Before waking up is not a single place but a practice: a fleeting aperture through which possibility is scanned and sometimes seized. For Rika Nishimura, these minutes are a private liturgy, an unedited encounter with desire and memory where life is still being offered to her in plain language. When she steps fully into the morning, she carries with her the decisions she made in that small theater—some conscious, some unconscious—and they shape the day in ways that later explanations rarely capture.
Not every morning is revelatory. Sometimes the pre-wake is simply a pause that swallows everything and gives nothing back. Even then, there is value. In those empty minutes, Rika learns patience. She learns that not every blankness requires interpretation; some silences are just silences, and accepting them is a kind of courage. before waking up rika nishimura new
The apartment around her is an externalization of the ways she arranges thought: neat stacks, a calendar with penciled-in crossouts, a plant that persists despite her forgetfulness. Each object is a minor prop in the narrative she crafts for herself. Before waking, she negotiates with these props. She decides whether to carry the plant into the day—tend to it, or let it recede.
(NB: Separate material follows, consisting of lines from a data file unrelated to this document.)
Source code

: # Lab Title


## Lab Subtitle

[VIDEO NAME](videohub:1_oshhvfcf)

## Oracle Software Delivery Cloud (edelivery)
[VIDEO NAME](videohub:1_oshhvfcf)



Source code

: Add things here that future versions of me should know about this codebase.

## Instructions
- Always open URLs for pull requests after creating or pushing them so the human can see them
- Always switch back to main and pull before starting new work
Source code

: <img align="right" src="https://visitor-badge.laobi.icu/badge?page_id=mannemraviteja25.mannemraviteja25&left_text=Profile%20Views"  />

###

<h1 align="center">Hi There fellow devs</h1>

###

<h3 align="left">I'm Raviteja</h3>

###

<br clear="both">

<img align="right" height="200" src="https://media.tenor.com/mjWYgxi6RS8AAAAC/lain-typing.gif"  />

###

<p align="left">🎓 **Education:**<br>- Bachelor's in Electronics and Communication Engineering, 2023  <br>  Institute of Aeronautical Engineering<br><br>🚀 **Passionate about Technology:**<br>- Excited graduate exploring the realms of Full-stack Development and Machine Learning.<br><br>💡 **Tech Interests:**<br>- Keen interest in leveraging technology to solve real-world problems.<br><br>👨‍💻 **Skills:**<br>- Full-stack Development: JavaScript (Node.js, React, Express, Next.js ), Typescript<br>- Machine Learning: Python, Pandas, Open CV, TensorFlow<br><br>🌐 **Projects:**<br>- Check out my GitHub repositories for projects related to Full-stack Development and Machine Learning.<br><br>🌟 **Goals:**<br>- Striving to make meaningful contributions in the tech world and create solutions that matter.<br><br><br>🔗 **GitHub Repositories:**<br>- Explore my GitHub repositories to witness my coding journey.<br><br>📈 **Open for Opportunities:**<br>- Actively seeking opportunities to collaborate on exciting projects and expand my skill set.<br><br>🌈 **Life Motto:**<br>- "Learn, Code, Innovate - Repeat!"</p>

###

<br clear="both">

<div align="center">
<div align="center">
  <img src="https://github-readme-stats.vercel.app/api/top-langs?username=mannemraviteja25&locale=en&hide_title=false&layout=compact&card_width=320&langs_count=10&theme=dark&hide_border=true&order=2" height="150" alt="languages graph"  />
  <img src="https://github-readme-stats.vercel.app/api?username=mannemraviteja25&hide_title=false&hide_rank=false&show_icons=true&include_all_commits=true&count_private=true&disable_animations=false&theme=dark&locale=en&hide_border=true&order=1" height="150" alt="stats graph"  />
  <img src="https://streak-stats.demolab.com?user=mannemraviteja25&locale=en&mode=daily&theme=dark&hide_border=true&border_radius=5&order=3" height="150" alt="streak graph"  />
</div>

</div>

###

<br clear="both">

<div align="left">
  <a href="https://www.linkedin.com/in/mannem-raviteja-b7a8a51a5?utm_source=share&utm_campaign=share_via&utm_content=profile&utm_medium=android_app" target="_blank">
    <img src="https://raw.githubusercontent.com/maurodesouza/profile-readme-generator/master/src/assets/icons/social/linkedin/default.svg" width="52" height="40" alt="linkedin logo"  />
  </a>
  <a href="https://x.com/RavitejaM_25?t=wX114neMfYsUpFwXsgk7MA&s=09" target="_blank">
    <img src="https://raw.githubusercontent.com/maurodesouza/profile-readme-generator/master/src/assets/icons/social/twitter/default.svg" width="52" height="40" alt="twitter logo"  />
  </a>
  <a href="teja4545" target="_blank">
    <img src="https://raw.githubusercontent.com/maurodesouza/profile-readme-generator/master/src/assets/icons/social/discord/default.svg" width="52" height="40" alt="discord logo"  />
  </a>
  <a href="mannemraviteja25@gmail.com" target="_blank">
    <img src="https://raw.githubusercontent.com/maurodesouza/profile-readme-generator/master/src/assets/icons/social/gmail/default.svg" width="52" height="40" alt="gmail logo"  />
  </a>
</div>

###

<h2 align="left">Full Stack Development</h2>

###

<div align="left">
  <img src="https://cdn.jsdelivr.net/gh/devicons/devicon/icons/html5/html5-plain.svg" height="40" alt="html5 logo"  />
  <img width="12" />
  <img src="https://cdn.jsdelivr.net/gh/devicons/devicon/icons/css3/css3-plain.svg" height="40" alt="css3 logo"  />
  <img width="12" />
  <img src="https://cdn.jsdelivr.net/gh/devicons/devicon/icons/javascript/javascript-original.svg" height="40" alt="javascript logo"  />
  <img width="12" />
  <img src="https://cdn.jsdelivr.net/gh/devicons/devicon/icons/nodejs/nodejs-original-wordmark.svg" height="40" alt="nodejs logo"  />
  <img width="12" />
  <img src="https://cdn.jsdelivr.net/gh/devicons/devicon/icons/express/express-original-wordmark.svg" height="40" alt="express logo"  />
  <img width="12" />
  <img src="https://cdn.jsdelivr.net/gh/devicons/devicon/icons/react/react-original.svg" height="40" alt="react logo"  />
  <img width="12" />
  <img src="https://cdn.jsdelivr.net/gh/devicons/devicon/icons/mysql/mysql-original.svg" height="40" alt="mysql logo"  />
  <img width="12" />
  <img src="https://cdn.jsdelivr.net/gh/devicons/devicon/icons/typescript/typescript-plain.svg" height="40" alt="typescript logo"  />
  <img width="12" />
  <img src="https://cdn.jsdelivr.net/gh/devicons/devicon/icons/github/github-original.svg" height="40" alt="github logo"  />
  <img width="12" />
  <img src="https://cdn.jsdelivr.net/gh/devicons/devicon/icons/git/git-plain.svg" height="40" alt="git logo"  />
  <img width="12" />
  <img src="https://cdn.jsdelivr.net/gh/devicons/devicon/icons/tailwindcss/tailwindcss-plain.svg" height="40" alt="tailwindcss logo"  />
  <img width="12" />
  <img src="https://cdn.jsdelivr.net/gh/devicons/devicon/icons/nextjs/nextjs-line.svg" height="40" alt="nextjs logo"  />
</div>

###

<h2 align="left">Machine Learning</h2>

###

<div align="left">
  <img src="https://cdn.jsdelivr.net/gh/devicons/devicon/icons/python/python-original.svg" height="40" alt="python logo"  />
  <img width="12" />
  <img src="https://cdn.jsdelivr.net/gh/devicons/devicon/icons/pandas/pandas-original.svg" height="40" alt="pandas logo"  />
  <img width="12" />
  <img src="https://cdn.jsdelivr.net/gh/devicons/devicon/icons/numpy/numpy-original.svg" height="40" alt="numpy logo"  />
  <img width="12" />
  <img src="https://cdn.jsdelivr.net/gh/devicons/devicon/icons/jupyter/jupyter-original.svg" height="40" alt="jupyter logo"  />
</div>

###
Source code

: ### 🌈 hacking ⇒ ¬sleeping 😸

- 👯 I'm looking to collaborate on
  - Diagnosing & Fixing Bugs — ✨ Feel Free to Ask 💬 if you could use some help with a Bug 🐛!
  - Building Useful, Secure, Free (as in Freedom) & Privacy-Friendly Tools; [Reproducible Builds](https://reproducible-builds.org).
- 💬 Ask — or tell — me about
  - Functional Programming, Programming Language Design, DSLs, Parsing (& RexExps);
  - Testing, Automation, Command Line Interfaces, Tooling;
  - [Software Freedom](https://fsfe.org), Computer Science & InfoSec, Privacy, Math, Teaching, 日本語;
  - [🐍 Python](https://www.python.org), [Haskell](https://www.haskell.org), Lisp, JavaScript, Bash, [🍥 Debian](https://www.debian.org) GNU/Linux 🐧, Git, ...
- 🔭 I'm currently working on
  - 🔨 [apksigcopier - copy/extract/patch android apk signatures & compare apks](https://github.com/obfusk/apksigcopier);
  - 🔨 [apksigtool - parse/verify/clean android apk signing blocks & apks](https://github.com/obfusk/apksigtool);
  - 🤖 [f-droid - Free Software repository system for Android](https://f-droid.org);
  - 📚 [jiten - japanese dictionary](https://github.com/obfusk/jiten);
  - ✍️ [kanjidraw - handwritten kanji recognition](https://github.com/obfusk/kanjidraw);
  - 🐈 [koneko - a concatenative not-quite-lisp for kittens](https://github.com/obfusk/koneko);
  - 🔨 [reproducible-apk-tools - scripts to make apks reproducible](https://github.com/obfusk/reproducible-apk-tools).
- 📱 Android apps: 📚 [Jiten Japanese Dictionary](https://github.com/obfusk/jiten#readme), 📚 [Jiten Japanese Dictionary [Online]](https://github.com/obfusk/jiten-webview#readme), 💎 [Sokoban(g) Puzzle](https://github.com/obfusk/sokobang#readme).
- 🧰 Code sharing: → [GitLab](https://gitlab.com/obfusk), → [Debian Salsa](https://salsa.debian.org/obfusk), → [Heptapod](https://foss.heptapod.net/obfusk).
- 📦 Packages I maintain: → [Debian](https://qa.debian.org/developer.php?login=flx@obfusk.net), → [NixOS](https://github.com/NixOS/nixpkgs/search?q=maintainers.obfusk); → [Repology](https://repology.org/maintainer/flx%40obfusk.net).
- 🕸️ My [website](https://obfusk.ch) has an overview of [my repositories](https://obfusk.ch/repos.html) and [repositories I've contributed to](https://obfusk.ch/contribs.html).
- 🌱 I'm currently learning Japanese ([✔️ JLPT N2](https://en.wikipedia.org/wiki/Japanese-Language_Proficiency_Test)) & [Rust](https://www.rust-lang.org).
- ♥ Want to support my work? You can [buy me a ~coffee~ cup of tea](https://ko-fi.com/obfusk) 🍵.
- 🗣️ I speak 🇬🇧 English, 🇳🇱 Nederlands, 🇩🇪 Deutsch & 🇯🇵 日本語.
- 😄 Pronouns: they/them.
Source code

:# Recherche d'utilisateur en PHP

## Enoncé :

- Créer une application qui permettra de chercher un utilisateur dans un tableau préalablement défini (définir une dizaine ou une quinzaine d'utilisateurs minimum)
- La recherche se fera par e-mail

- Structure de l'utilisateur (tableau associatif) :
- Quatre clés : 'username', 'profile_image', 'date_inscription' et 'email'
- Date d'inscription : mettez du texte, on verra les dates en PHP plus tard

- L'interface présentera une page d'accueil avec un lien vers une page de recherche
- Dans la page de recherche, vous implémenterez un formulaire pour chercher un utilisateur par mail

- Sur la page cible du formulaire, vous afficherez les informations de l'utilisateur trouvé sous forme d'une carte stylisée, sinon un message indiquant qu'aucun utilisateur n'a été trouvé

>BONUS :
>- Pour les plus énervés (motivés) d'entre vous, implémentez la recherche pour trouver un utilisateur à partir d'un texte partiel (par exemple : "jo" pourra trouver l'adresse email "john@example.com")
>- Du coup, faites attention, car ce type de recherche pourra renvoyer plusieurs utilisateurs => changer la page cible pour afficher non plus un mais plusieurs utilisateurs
She decides whether the book on the nightstand will be opened again, or whether it will be allowed to stay whole as promise. Before waking up is not a single place
Outside, the city is slow to begin. The tram’s rumble becomes a metronome, setting a pace she can measure against. People will soon appear with coffees, with faces that have been ironed into readiness. But Rika knows the most decisive moments rarely happen in the public choreography. They happen in private, in the thin interstices between dream and obligation. Those are the hours where a life can be shifted by a single sentence learned in the dark. Not every morning is revelatory
On some mornings, before she is fully awake, Rika rehearses futures. She imagines saying yes to things she has not yet been asked; she imagines leaving and not returning; she imagines apologies she has never delivered. These mental rehearsals are both safety and risk. They let her map possible paths, but they can also harden into scripts that preempt the spontaneity of waking life. She has learned to treat them as drafts—valuable, but not final.
There is tenderness in the way she acknowledges the body: she drinks water; she stretches; she breathes deliberately. These are small confessions to the self: “I care enough to prepare.” Rituals matter because they bridge the quiet honesty of the pre-awake mind and the public commitments of the day. They are translations that preserve some of the morning’s rawness without letting it dissolve into mere sentiment.
As the light brightens and the city’s tempo sharpens, she dresses both body and self. The masks are applied, the scripts put on, but traces remain—like chalk lines beneath paint. The day proceeds, and she will perform many roles. Yet at odd moments—on trains, at stoplights, between meetings—those pre-awake images return like a leitmotif, a reminder of what she held for herself in the dark.